2.4.8. Days out of role

Days out of role (full and partial) were measured by two items; the first assessing number of days out of role: “In the last 30 days, how many days were you totally unable to work, study, or manage your day-to-day activities because of emotional problems (such as feeling depressed or anxious)?” and the second assessing partial days out of role “Aside from those days, in the last 30 days, how many days were you able to work, study, or manage your day-to-day activities but had to cut back on what you did or did not get as much done as usual because of emotional problems?”

2.4.9. Depression stigma

The Depression Stigma Scale [DSS (Griffiths et al., 2006)] was used to assess stigmatizing attitudes towards depression. Respondents are asked to indicate their level of agreement with each of nine statements about depression using a 5-point Likert scale (strongly disagree = 0, strongly agree = 4). Scores are summed, with total scale scores ranging from 0 to 36, and higher scores indicate higher levels of personal stigma about depression. Example items include “People with depression could snap out of it if they wanted” and “Depression is not a real medical illness”. The DSS has demonstrated good internal consistency and validity (Griffiths et al., 2006). The current study alpha for the DSS at baseline was 0.77.

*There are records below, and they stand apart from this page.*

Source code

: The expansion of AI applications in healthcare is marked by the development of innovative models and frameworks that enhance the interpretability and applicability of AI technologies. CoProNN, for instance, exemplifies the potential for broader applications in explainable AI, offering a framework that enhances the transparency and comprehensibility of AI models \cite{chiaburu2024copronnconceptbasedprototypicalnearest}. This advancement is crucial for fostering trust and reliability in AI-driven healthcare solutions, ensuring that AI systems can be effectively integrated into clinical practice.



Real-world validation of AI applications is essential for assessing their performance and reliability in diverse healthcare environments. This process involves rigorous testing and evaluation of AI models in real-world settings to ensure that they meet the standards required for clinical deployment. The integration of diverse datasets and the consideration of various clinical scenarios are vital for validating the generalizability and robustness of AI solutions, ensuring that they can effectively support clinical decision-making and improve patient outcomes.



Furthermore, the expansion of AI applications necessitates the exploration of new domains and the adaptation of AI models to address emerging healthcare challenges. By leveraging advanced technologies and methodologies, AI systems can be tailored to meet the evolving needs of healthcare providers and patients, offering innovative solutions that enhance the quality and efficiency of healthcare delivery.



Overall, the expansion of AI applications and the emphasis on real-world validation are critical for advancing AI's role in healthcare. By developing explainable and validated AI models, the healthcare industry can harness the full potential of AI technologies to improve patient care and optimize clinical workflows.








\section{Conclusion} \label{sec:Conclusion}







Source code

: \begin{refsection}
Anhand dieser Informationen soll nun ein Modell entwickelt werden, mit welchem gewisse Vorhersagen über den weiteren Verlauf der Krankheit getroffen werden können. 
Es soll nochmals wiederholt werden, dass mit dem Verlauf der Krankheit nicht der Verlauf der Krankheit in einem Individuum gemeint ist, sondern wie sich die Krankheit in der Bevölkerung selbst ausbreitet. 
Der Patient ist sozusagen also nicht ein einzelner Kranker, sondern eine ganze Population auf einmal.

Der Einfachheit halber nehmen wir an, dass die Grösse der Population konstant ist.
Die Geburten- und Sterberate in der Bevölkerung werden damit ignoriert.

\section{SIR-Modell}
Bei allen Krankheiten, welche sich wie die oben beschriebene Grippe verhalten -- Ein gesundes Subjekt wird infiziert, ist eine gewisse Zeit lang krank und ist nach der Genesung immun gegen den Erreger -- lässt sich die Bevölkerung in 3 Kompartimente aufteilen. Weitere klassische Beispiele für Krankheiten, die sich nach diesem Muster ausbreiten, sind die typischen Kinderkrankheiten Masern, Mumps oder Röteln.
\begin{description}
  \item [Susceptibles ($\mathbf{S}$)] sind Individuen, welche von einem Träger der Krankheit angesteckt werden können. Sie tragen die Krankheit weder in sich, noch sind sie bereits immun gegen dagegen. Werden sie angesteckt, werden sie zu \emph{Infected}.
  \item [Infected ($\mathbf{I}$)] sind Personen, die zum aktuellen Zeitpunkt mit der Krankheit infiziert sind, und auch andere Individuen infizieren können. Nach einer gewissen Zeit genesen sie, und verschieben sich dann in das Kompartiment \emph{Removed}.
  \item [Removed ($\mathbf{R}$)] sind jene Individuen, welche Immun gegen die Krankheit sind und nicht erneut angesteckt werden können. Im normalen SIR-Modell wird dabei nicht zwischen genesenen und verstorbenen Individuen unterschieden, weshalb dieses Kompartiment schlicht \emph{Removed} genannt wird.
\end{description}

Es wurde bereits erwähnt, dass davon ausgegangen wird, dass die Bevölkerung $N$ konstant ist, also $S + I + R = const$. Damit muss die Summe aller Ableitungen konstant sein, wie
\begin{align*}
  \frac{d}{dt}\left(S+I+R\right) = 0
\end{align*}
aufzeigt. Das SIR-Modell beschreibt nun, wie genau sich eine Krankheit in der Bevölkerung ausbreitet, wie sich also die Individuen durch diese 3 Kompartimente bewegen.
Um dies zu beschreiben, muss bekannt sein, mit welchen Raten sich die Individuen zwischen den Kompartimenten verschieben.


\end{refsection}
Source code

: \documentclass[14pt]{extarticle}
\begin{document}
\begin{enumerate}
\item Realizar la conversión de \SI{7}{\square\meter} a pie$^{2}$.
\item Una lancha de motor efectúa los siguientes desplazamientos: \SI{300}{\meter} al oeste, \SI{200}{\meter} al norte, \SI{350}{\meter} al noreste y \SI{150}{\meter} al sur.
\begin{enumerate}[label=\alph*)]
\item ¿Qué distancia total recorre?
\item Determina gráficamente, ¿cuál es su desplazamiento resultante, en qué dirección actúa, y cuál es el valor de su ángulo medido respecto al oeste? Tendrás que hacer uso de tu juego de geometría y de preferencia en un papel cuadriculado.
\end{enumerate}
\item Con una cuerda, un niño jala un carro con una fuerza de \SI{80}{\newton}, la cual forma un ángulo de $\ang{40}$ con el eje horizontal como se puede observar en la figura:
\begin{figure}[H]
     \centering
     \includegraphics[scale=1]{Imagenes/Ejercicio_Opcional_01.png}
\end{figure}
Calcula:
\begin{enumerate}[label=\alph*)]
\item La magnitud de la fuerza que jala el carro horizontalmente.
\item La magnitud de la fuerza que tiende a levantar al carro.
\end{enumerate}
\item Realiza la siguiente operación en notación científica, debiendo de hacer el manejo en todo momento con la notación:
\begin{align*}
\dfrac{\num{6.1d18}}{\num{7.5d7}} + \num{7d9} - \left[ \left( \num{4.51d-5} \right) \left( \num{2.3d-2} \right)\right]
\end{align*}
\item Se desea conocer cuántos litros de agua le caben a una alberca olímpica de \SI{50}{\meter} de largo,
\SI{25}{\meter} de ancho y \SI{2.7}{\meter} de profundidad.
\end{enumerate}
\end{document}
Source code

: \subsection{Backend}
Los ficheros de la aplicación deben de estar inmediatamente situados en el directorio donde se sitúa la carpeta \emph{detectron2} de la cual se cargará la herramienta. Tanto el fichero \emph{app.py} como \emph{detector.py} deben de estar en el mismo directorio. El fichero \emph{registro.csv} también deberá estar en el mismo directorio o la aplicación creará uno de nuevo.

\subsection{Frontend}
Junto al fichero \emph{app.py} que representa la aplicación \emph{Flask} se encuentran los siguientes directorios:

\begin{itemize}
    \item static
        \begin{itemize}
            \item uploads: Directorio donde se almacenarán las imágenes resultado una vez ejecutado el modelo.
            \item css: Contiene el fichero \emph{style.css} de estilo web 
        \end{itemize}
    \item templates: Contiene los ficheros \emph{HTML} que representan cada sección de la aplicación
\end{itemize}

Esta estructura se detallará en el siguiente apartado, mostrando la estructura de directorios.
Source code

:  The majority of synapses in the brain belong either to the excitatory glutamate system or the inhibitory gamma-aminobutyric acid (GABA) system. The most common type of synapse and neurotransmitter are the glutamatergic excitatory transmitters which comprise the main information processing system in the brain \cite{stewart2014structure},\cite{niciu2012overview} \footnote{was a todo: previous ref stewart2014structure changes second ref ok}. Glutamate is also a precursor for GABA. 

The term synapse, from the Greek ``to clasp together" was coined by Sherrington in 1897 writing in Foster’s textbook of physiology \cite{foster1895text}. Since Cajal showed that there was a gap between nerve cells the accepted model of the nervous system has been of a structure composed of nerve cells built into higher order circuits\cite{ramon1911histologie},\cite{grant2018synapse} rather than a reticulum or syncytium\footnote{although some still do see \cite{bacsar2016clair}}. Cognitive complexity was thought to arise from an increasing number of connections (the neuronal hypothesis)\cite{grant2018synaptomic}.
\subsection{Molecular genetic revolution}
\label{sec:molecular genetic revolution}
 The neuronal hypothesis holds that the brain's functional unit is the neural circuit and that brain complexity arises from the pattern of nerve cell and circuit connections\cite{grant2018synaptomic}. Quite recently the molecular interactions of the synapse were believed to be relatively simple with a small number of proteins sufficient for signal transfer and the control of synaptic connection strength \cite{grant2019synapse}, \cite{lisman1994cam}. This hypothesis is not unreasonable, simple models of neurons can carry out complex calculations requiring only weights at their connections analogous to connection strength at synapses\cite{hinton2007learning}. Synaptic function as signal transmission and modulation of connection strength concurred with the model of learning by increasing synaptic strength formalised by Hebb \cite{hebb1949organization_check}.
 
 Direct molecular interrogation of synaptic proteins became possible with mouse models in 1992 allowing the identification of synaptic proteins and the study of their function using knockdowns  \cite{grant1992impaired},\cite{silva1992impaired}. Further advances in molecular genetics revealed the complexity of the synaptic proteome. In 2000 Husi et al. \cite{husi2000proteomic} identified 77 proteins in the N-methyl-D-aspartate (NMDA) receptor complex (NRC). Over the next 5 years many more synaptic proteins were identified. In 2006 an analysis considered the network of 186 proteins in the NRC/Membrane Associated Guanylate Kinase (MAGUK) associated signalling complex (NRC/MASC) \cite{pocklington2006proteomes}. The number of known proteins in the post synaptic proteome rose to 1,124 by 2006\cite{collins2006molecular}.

2.4.10. Help-seeking attitudes

Attitudes to seeking professional psychological treatment were assessed using five items with updated language and wording (Calear et al., 2014) from the short form of the Attitudes Towards Seeking Professional Psychological Help scale [ATSPPH-SF (Fischer and Farina, 1995)]. Reverse-scored items on this scale did not load very well on a single factor; thus, these items from the original scale were removed, with the remaining five items retained (items 1, 3, 5, 6, 7). Each of the five items asks respondents to rate their view on statements about psychological treatment using a 4-point Likert scale (Disagree = 0, Agree = 3). Scores on the 5-item abbreviated scale range from 0 to 15, with higher scores indicating more positive attitudes towards seeking professional help. An example item includes “If I was having personal or emotional problems, the first thing I would do is seek professional help”. The original 10-item scale has previously shown sound psychometric properties (Fischer and Farina, 1995; Elhai et al., 2008; Calear et al., 2014). The current study alpha for the 5-item scale was 0.72 at baseline.

2.4.11. Personality

Personality characteristics were measured using the Mini-IPIP, which is a short (20-item) version of the larger International Personality Item Pool [IPIP, (Donnellan et al., 2006)]. The Mini-IPIP scale comprises 4 items each assessing one of the Big Five personality traits: Extraversion (example item: “I am the life of the party”), Agreeableness (e.g., “I sympathize with others' feelings”), Conscientiousness (e.g., “I get chores done right away”), Neuroticism (e.g., “I have frequent mood swings”), and Intellect/Imagination/Openness (e.g., “I have a vivid imagination”). Respondents are asked to rate how well each item describes them personally on a 5-point scale ranging from very inaccurate (1) to very accurate (5). Scores for each item are summed to produce a total score ranging from 0 to 20 on each sub-scale. The Mini-IPIP has demonstrated good reliability and validity (Donnellan et al., 2006). Acceptable alpha for the Mini-IPIP is lower than for the full scale at approximately 0.60 or above (Donnellan et al., 2006). In the current study, the alpha scores were as follows: Extraversion (0.79), Agreeableness (0.74), Conscientiousness (0.66), Neuroticism (0.59), and Intellect/Imagination/Openness (0.75).

2.5. Analyses

Whilst there are different ways of measuring the concepts of uptake, adherence, and acceptability of internet interventions, in this study acceptability of internet-based psychological programs was measured using the UTAUT, uptake was defined as accessing at least one therapeutic module of the program (0 modules/1–14 modules), and adherence was assessed by using the number of modules completed of myCompass 2 during the 7-week intervention period (0 modules/1 module/2–14 modules). We selected module completion as it captured the dosage of therapeutic content received.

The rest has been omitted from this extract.